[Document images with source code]
········

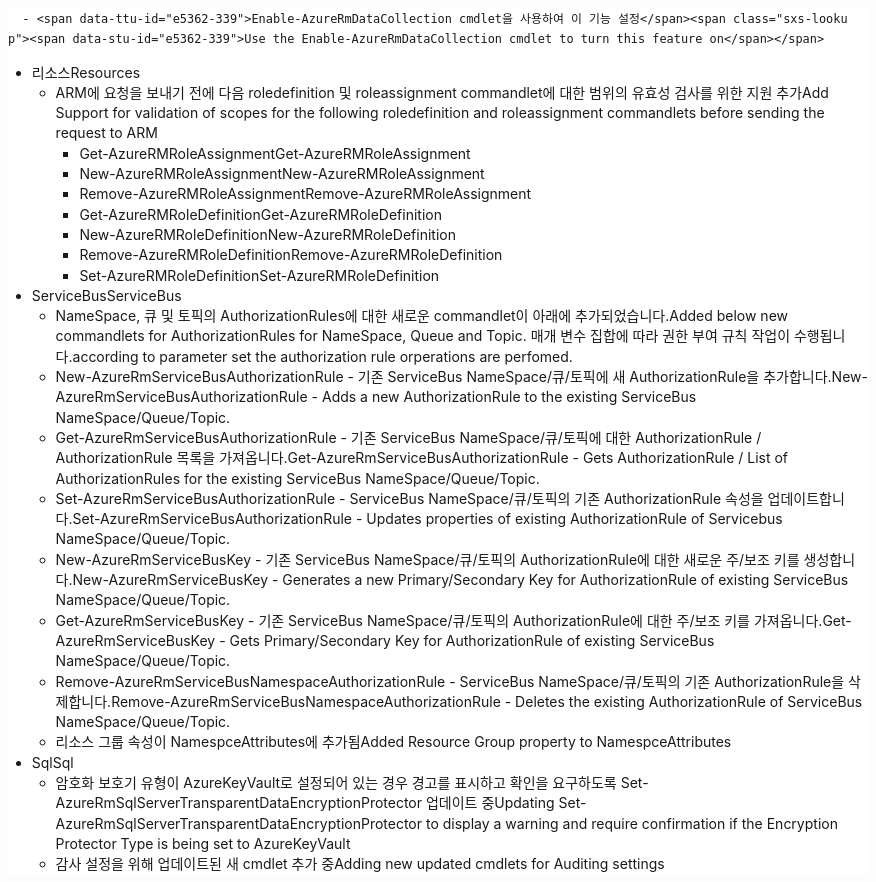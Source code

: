       - <span data-ttu-id="e5362-339">Enable-AzureRmDataCollection cmdlet을 사용하여 이 기능 설정</span><span class="sxs-lookup"><span data-stu-id="e5362-339">Use the Enable-AzureRmDataCollection cmdlet to turn this feature on</span></span>
* <span data-ttu-id="e5362-340">리소스</span><span class="sxs-lookup"><span data-stu-id="e5362-340">Resources</span></span>
    * <span data-ttu-id="e5362-341">ARM에 요청을 보내기 전에 다음 roledefinition 및 roleassignment commandlet에 대한 범위의 유효성 검사를 위한 지원 추가</span><span class="sxs-lookup"><span data-stu-id="e5362-341">Add Support for validation of scopes for the following roledefinition and roleassignment commandlets before sending the request to ARM</span></span>
      - <span data-ttu-id="e5362-342">Get-AzureRMRoleAssignment</span><span class="sxs-lookup"><span data-stu-id="e5362-342">Get-AzureRMRoleAssignment</span></span>
      - <span data-ttu-id="e5362-343">New-AzureRMRoleAssignment</span><span class="sxs-lookup"><span data-stu-id="e5362-343">New-AzureRMRoleAssignment</span></span>
      - <span data-ttu-id="e5362-344">Remove-AzureRMRoleAssignment</span><span class="sxs-lookup"><span data-stu-id="e5362-344">Remove-AzureRMRoleAssignment</span></span>
      - <span data-ttu-id="e5362-345">Get-AzureRMRoleDefinition</span><span class="sxs-lookup"><span data-stu-id="e5362-345">Get-AzureRMRoleDefinition</span></span>
      - <span data-ttu-id="e5362-346">New-AzureRMRoleDefinition</span><span class="sxs-lookup"><span data-stu-id="e5362-346">New-AzureRMRoleDefinition</span></span>
      - <span data-ttu-id="e5362-347">Remove-AzureRMRoleDefinition</span><span class="sxs-lookup"><span data-stu-id="e5362-347">Remove-AzureRMRoleDefinition</span></span>
      - <span data-ttu-id="e5362-348">Set-AzureRMRoleDefinition</span><span class="sxs-lookup"><span data-stu-id="e5362-348">Set-AzureRMRoleDefinition</span></span>
* <span data-ttu-id="e5362-349">ServiceBus</span><span class="sxs-lookup"><span data-stu-id="e5362-349">ServiceBus</span></span>
    * <span data-ttu-id="e5362-350">NameSpace, 큐 및 토픽의 AuthorizationRules에 대한 새로운 commandlet이 아래에 추가되었습니다.</span><span class="sxs-lookup"><span data-stu-id="e5362-350">Added below new commandlets for AuthorizationRules for NameSpace, Queue and Topic.</span></span> <span data-ttu-id="e5362-351">매개 변수 집합에 따라 권한 부여 규칙 작업이 수행됩니다.</span><span class="sxs-lookup"><span data-stu-id="e5362-351">according to parameter set the authorization rule orperations are perfomed.</span></span>
     - <span data-ttu-id="e5362-352">New-AzureRmServiceBusAuthorizationRule - 기존 ServiceBus NameSpace/큐/토픽에 새 AuthorizationRule을 추가합니다.</span><span class="sxs-lookup"><span data-stu-id="e5362-352">New-AzureRmServiceBusAuthorizationRule - Adds a new AuthorizationRule to the existing ServiceBus NameSpace/Queue/Topic.</span></span>
     - <span data-ttu-id="e5362-353">Get-AzureRmServiceBusAuthorizationRule - 기존 ServiceBus NameSpace/큐/토픽에 대한 AuthorizationRule / AuthorizationRule 목록을 가져옵니다.</span><span class="sxs-lookup"><span data-stu-id="e5362-353">Get-AzureRmServiceBusAuthorizationRule - Gets AuthorizationRule / List of AuthorizationRules for the existing ServiceBus NameSpace/Queue/Topic.</span></span>
     - <span data-ttu-id="e5362-354">Set-AzureRmServiceBusAuthorizationRule - ServiceBus NameSpace/큐/토픽의 기존 AuthorizationRule 속성을 업데이트합니다.</span><span class="sxs-lookup"><span data-stu-id="e5362-354">Set-AzureRmServiceBusAuthorizationRule - Updates properties of existing AuthorizationRule of Servicebus NameSpace/Queue/Topic.</span></span>
     - <span data-ttu-id="e5362-355">New-AzureRmServiceBusKey - 기존 ServiceBus NameSpace/큐/토픽의 AuthorizationRule에 대한 새로운 주/보조 키를 생성합니다.</span><span class="sxs-lookup"><span data-stu-id="e5362-355">New-AzureRmServiceBusKey - Generates a new Primary/Secondary Key for AuthorizationRule of existing ServiceBus NameSpace/Queue/Topic.</span></span>
     - <span data-ttu-id="e5362-356">Get-AzureRmServiceBusKey - 기존 ServiceBus NameSpace/큐/토픽의 AuthorizationRule에 대한 주/보조 키를 가져옵니다.</span><span class="sxs-lookup"><span data-stu-id="e5362-356">Get-AzureRmServiceBusKey - Gets Primary/Secondary Key for AuthorizationRule of existing ServiceBus NameSpace/Queue/Topic.</span></span>
     - <span data-ttu-id="e5362-357">Remove-AzureRmServiceBusNamespaceAuthorizationRule - ServiceBus NameSpace/큐/토픽의 기존 AuthorizationRule을 삭제합니다.</span><span class="sxs-lookup"><span data-stu-id="e5362-357">Remove-AzureRmServiceBusNamespaceAuthorizationRule - Deletes the existing AuthorizationRule of ServiceBus NameSpace/Queue/Topic.</span></span>
    * <span data-ttu-id="e5362-358">리소스 그룹 속성이 NamespceAttributes에 추가됨</span><span class="sxs-lookup"><span data-stu-id="e5362-358">Added Resource Group property to NamespceAttributes</span></span>
* <span data-ttu-id="e5362-359">Sql</span><span class="sxs-lookup"><span data-stu-id="e5362-359">Sql</span></span>
    * <span data-ttu-id="e5362-360">암호화 보호기 유형이 AzureKeyVault로 설정되어 있는 경우 경고를 표시하고 확인을 요구하도록 Set-AzureRmSqlServerTransparentDataEncryptionProtector 업데이트 중</span><span class="sxs-lookup"><span data-stu-id="e5362-360">Updating Set-AzureRmSqlServerTransparentDataEncryptionProtector to display a warning and require confirmation if the Encryption Protector Type is being set to AzureKeyVault</span></span>
    * <span data-ttu-id="e5362-361">감사 설정을 위해 업데이트된 새 cmdlet 추가 중</span><span class="sxs-lookup"><span data-stu-id="e5362-361">Adding new updated cmdlets for Auditing settings</span></span>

········

▸ AIM OF THE TASK
Give back precisely the lines above that start at the line containing "기존 AuthorizationRule 속성을" and end at the line containing "property to NamespceAttributes</span></span>", inclusive. No other lines belong in the output.

▸ REPLY TO THE EXERCISE
     - <span data-ttu-id="e5362-354">Set-AzureRmServiceBusAuthorizationRule - ServiceBus NameSpace/큐/토픽의 기존 AuthorizationRule 속성을 업데이트합니다.</span><span class="sxs-lookup"><span data-stu-id="e5362-354">Set-AzureRmServiceBusAuthorizationRule - Updates properties of existing AuthorizationRule of Servicebus NameSpace/Queue/Topic.</span></span>
     - <span data-ttu-id="e5362-355">New-AzureRmServiceBusKey - 기존 ServiceBus NameSpace/큐/토픽의 AuthorizationRule에 대한 새로운 주/보조 키를 생성합니다.</span><span class="sxs-lookup"><span data-stu-id="e5362-355">New-AzureRmServiceBusKey - Generates a new Primary/Secondary Key for AuthorizationRule of existing ServiceBus NameSpace/Queue/Topic.</span></span>
     - <span data-ttu-id="e5362-356">Get-AzureRmServiceBusKey - 기존 ServiceBus NameSpace/큐/토픽의 AuthorizationRule에 대한 주/보조 키를 가져옵니다.</span><span class="sxs-lookup"><span data-stu-id="e5362-356">Get-AzureRmServiceBusKey - Gets Primary/Secondary Key for AuthorizationRule of existing ServiceBus NameSpace/Queue/Topic.</span></span>
     - <span data-ttu-id="e5362-357">Remove-AzureRmServiceBusNamespaceAuthorizationRule - ServiceBus NameSpace/큐/토픽의 기존 AuthorizationRule을 삭제합니다.</span><span class="sxs-lookup"><span data-stu-id="e5362-357">Remove-AzureRmServiceBusNamespaceAuthorizationRule - Deletes the existing AuthorizationRule of ServiceBus NameSpace/Queue/Topic.</span></span>
    * <span data-ttu-id="e5362-358">리소스 그룹 속성이 NamespceAttributes에 추가됨</span><span class="sxs-lookup"><span data-stu-id="e5362-358">Added Resource Group property to NamespceAttributes</span></span>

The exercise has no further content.